Stored data entries
--

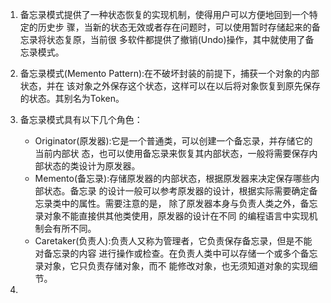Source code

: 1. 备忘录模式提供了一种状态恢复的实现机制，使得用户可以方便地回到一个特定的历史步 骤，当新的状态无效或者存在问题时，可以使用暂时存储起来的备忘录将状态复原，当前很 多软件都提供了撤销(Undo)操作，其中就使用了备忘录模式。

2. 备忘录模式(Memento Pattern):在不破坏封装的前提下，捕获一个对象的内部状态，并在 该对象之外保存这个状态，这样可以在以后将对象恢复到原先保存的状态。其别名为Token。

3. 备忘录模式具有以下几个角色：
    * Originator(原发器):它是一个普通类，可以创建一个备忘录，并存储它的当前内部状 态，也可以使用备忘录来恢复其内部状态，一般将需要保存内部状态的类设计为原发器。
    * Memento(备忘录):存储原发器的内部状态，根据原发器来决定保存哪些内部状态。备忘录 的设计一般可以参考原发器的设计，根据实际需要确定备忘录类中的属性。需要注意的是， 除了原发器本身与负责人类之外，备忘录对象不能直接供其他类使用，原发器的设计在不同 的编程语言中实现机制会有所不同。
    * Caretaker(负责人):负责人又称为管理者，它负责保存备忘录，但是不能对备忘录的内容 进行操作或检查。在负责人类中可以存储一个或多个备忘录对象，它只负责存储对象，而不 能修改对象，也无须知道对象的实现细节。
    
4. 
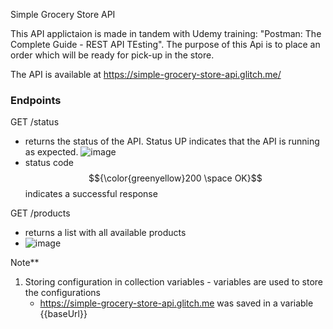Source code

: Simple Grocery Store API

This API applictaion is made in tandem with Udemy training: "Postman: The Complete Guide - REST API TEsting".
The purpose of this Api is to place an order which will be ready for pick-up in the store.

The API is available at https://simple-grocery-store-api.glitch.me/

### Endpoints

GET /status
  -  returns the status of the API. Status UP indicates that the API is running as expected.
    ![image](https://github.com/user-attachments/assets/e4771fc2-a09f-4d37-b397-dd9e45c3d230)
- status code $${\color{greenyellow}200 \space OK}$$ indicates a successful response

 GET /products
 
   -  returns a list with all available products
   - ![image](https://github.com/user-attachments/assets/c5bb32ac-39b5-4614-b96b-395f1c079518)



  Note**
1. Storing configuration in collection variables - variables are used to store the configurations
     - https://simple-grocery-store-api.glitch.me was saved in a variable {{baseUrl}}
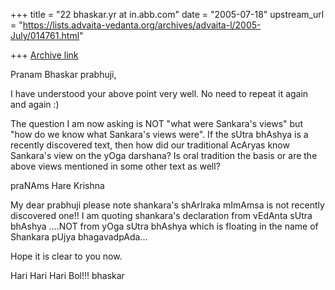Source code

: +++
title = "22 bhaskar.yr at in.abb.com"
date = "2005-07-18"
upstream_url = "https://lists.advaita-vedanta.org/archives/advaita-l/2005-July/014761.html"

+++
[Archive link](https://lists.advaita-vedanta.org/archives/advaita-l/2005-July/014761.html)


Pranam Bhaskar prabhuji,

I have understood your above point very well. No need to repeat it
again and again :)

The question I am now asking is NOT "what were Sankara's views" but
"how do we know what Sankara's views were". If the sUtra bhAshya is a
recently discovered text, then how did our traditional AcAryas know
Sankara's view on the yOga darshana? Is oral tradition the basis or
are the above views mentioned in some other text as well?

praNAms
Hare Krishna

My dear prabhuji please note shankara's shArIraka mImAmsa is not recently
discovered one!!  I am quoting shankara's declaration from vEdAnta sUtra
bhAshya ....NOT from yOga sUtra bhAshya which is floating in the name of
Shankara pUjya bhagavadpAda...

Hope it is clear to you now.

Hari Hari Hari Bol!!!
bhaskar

--

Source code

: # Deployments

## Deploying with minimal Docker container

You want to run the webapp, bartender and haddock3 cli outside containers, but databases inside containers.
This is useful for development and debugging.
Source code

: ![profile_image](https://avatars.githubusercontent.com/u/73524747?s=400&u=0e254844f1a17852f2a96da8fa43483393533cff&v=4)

--

Task item >> Using the entries above, count the lines that have the string "what" in them. Answer with that number only.

Task response >> 2